Microtubule depolymerization potentiates alpha-synuclein oligomerization

• Published in: Frontiers in aging neuroscience Vol. 1; p. 5
• Main Author: Esteves, A. Raquel
• Format: Journal Article
• Language: English
• Published: Switzerland Frontiers Research Foundation 04.01.2010; Frontiers Media S.A
• Subjects: alpha-Synuclein; ATP; Blood platelets; cybrids; Cytoskeleton; Deoxyribonucleic acid; Depolymerization; DNA; Experiments; Fibrillogenesis; Homeostasis; Human subjects; Microtubules; Mitochondria; Mitochondrial DNA; Movement disorders; Mutation; Neurodegenerative diseases; Neuroscience; Neurotrophin 2; Oligomerization; Oxidative stress; Paclitaxel; Parkinson Disease; Parkinson's disease; Penicillin; Synuclein; Tubulin; United States > US; Portugal; Parkinson disease; tubulin; alpha-synuclein; ATP; mitochondria; cybrids
• ISSN: 1663-4365; 1663-4365
• DOI: 10.3389/neuro.24.005.2009

Parkinson's disease (PD) is associated with perturbed mitochondria function and alpha-synuclein fibrillization.
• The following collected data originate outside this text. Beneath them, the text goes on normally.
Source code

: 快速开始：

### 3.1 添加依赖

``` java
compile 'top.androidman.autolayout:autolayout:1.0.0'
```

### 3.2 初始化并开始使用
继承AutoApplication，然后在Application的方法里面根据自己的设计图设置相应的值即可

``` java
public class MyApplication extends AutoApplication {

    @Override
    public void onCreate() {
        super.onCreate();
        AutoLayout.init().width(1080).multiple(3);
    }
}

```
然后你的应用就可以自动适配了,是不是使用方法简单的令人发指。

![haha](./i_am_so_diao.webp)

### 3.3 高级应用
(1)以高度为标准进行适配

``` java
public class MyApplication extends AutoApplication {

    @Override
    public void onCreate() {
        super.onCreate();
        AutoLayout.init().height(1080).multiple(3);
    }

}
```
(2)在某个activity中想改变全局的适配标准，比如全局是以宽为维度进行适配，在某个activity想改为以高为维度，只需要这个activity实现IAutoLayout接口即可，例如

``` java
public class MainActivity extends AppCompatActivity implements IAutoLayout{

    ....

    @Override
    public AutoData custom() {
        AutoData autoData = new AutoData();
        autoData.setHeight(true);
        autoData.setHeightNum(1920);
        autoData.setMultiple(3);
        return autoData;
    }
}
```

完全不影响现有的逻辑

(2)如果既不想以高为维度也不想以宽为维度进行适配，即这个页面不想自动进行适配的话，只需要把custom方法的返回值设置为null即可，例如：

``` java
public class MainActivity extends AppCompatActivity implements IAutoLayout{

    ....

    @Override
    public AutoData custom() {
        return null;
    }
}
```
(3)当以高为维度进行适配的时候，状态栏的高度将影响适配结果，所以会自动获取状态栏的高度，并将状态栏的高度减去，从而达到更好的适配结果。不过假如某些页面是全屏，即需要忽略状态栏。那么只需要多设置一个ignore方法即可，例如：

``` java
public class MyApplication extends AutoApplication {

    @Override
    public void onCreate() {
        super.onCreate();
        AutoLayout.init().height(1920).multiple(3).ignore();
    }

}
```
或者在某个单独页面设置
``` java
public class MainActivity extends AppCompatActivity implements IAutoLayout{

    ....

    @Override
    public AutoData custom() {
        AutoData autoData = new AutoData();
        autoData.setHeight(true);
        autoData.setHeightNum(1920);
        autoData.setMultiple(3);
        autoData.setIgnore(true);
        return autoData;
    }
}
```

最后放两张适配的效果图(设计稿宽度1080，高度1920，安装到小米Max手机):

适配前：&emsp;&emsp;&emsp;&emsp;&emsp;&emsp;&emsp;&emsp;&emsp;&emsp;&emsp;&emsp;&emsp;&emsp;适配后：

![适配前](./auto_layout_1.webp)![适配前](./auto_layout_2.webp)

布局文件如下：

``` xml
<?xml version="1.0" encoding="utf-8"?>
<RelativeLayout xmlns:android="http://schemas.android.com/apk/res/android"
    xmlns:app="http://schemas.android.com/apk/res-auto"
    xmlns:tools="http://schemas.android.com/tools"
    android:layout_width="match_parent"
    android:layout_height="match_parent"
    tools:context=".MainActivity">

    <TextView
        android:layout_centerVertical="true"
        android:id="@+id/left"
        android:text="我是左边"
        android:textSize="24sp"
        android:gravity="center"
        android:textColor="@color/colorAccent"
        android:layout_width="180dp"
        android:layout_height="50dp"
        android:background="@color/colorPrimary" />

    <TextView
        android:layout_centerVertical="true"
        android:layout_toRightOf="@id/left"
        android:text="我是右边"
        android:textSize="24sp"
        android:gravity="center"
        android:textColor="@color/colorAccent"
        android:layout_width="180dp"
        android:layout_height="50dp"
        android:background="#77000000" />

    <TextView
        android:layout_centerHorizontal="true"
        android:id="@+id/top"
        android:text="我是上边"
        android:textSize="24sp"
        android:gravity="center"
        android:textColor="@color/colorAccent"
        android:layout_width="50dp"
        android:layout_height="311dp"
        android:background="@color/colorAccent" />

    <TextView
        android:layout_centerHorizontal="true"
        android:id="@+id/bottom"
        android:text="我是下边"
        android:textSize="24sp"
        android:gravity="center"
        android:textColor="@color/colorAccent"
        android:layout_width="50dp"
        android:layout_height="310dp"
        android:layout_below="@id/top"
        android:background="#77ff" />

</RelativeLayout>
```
We evaluated potential mechanistic links between mitochondrial dysfunction and alpha-synuclein aggregation. We studied a PD cytoplasmic hybrid (cybrid) cell line in which platelet mitochondria from a PD subject were transferred to NT2 neuronal cells previously depleted of endogenous mitochondrial DNA. Compared to a control cybrid cell line, the PD line showed reduced ATP levels, an increased free/polymerized tubulin ratio, and alpha-synuclein oligomer accumulation. Taxol (which stabilizes microtubules) normalized the PD tubulin ratio and reduced alpha-synuclein oligomerization. A nexus exists between mitochondrial function, cytoskeleton homeostasis, and alpha-synuclein oligomerization. In our model, mitochondrial dysfunction triggers an increased free tubulin, which destabilizes the microtubular network and promotes alpha-synuclein oligomerization.